> [Work to be completed] Exact copies of all entries are expected.

━━━ Excerpted data ━━━

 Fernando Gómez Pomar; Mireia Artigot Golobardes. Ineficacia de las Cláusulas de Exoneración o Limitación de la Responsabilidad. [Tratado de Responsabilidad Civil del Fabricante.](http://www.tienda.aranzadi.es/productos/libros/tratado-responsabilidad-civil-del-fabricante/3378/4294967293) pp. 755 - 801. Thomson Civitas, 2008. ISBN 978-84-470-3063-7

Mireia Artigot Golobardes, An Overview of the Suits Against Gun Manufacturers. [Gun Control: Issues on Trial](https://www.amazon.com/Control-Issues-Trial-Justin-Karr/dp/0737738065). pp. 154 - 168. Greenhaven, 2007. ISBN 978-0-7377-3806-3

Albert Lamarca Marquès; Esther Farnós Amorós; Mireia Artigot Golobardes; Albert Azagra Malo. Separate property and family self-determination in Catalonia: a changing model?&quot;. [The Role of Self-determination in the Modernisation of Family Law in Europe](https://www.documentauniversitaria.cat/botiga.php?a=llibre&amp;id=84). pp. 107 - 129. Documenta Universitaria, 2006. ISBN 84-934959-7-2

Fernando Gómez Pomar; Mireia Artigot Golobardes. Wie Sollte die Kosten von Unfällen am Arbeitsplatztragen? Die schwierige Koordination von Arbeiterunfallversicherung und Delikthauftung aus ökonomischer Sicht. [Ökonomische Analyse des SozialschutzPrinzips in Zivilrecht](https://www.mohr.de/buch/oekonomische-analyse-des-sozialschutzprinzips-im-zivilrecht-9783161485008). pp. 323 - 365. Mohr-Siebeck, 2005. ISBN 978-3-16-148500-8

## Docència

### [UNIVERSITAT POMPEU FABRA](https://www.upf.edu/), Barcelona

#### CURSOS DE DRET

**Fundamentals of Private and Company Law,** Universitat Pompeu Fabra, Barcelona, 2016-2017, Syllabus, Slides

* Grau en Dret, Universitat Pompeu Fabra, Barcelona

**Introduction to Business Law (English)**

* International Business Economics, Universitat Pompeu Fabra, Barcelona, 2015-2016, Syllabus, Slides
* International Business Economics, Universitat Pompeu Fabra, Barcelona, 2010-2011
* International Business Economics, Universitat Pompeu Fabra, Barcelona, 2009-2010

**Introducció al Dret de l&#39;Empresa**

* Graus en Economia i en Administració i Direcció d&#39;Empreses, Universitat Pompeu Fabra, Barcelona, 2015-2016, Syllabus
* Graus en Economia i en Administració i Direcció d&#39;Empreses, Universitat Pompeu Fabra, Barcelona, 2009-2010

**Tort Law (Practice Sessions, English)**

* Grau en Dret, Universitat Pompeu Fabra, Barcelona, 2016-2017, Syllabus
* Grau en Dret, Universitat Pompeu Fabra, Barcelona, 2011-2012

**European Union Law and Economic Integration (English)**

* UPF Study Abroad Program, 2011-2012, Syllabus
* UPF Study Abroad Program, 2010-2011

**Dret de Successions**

━━━

> [Completed exercise]
 Fernando Gómez Pomar; Mireia Artigot Golobardes. Ineficacia de las Cláusulas de Exoneración o Limitación de la Responsabilidad. [Tratado de Responsabilidad Civil del Fabricante.](http://www.tienda.aranzadi.es/productos/libros/tratado-responsabilidad-civil-del-fabricante/3378/4294967293) pp. 755 - 801. Thomson Civitas, 2008. ISBN 978-84-470-3063-7

Mireia Artigot Golobardes, An Overview of the Suits Against Gun Manufacturers. [Gun Control: Issues on Trial](https://www.amazon.com/Control-Issues-Trial-Justin-Karr/dp/0737738065). pp. 154 - 168. Greenhaven, 2007. ISBN 978-0-7377-3806-3

Albert Lamarca Marquès; Esther Farnós Amorós; Mireia Artigot Golobardes; Albert Azagra Malo. Separate property and family self-determination in Catalonia: a changing model?&quot;. [The Role of Self-determination in the Modernisation of Family Law in Europe](https://www.documentauniversitaria.cat/botiga.php?a=llibre&amp;id=84). pp. 107 - 129. Documenta Universitaria, 2006. ISBN 84-934959-7-2

Fernando Gómez Pomar; Mireia Artigot Golobardes. Wie Sollte die Kosten von Unfällen am Arbeitsplatztragen? Die schwierige Koordination von Arbeiterunfallversicherung und Delikthauftung aus ökonomischer Sicht. [Ökonomische Analyse des SozialschutzPrinzips in Zivilrecht](https://www.mohr.de/buch/oekonomische-analyse-des-sozialschutzprinzips-im-zivilrecht-9783161485008). pp. 323 - 365. Mohr-Siebeck, 2005. ISBN 978-3-16-148500-8

## Docència

### [UNIVERSITAT POMPEU FABRA](https://www.upf.edu/), Barcelona

#### CURSOS DE DRET

**Fundamentals of Private and Company Law,** Universitat Pompeu Fabra, Barcelona, 2016-2017, Syllabus, Slides

* Grau en Dret, Universitat Pompeu Fabra, Barcelona

**Introduction to Business Law (English)**

* International Business Economics, Universitat Pompeu Fabra, Barcelona, 2015-2016, Syllabus, Slides
* International Business Economics, Universitat Pompeu Fabra, Barcelona, 2010-2011
* International Business Economics, Universitat Pompeu Fabra, Barcelona, 2009-2010

**Introducció al Dret de l&#39;Empresa**

* Graus en Economia i en Administració i Direcció d&#39;Empreses, Universitat Pompeu Fabra, Barcelona, 2015-2016, Syllabus
* Graus en Economia i en Administració i Direcció d&#39;Empreses, Universitat Pompeu Fabra, Barcelona, 2009-2010

**Tort Law (Practice Sessions, English)**

* Grau en Dret, Universitat Pompeu Fabra, Barcelona, 2016-2017, Syllabus
* Grau en Dret, Universitat Pompeu Fabra, Barcelona, 2011-2012

**European Union Law and Economic Integration (English)**

* UPF Study Abroad Program, 2011-2012, Syllabus
* UPF Study Abroad Program, 2010-2011

**Dret de Successions**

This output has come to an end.